I was 13 years old when I got my very first guitar. Folk songs were booming at the time, and I was so inspired by the musicians’ style of making and singing songs by themselves. I bought a Martin acoustic guitar in Ochanomizu – it had a flaw in its neck, so it was heavily discounted. I felt so lucky being able to get an acoustic guitar at junior high school age.
My first electric guitar I purchased when I was starting Suishou No Fune. It was a Les Paul-shaped cherry-sunburst-colored one and I got it at a secondhand store in Nishi Ogikubo near my house. I sang about that cherry-sunburst guitar in my song “Cherry” [from 2008’s Prayers for Chibi]. My lovely white cat named Chee Milk had passed away at the age of 18. So along with playing and singing the song and improvising, the feelings I have about that guitar combine with my longing for Chee Milk.
When you first started performing with Suishou No Fune, were you concentrating on music only, or were you involved in other artistic activities? When did you realize that you could communicate best with music?
I was painting watercolors and making dolls before I started playing in Suishou No Fune. For me, it was not so much artwork as it was experimental life work. I’d been into drawing abstract images, like a view of my dreams while sleeping, or the radiated energy of the human soul. I’d also been making and selling a lot of dolls of imaginary animals. Around that time I met Kageo for the first time. He was a painter and had been painting in oils for a long time.
Kageo and I used to meet after work and play noise guitar at maximum volume for about three hours together, from midnight to dawn, for about two months after we met. It was around that time I came to believe that music was the best way of expressing ourselves. I felt the vast possibility of potential artistic expression in the raging storm of noise that I hadn’t experienced before.

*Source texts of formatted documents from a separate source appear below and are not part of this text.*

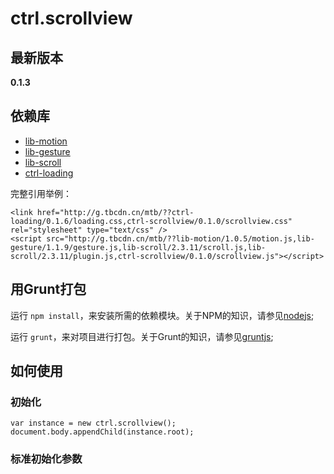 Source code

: # ctrl.scrollview

## 最新版本

**0.1.3**

## 依赖库

* [lib-motion](http://gitlab.alibaba-inc.com/mtb/lib-motion/tree/master)  
* [lib-gesture](http://gitlab.alibaba-inc.com/mtb/lib-gesture/tree/master)  
* [lib-scroll](http://gitlab.alibaba-inc.com/mtb/lib-scroll/tree/master) 
* [ctrl-loading](http://gitlab.alibaba-inc.com/mtb/ctrl-loading/tree/master)


完整引用举例：

    <link href="http://g.tbcdn.cn/mtb/??ctrl-loading/0.1.6/loading.css,ctrl-scrollview/0.1.0/scrollview.css" rel="stylesheet" type="text/css" />
    <script src="http://g.tbcdn.cn/mtb/??lib-motion/1.0.5/motion.js,lib-gesture/1.1.9/gesture.js,lib-scroll/2.3.11/scroll.js,lib-scroll/2.3.11/plugin.js,ctrl-scrollview/0.1.0/scrollview.js"></script>

## 用Grunt打包

运行 `npm install`，来安装所需的依赖模块。关于NPM的知识，请参见[nodejs](http://nodejs.org/);

运行 `grunt`，来对项目进行打包。关于Grunt的知识，请参见[gruntjs](http://gruntjs.com/);

## 如何使用

### 初始化

    var instance = new ctrl.scrollview();
    document.body.appendChild(instance.root);

### 标准初始化参数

That’s how Suishou No Fune was born, trading our brushes for guitars. The sound created by Kageo and I is like the world of paintings. We improvise to create the world of Suishou No Fune using sound as colors, mixing colors and imagination. And we mix grooves with it to make it more powerful as a band sound. I feel the joy of living.
Humans are a foolish animal that injures nature, friends and themselves.
Did it take a long time to develop confidence playing live, or did you immediately feel at home on stage?
I’ve never thought about having or not having confidence to play live. Luckily, we had a chance to play a rock event three months after forming Suishou No Fune. We approached our own music on stage like wrestlers in a ring. I think performing live is always like a fight with ourselves.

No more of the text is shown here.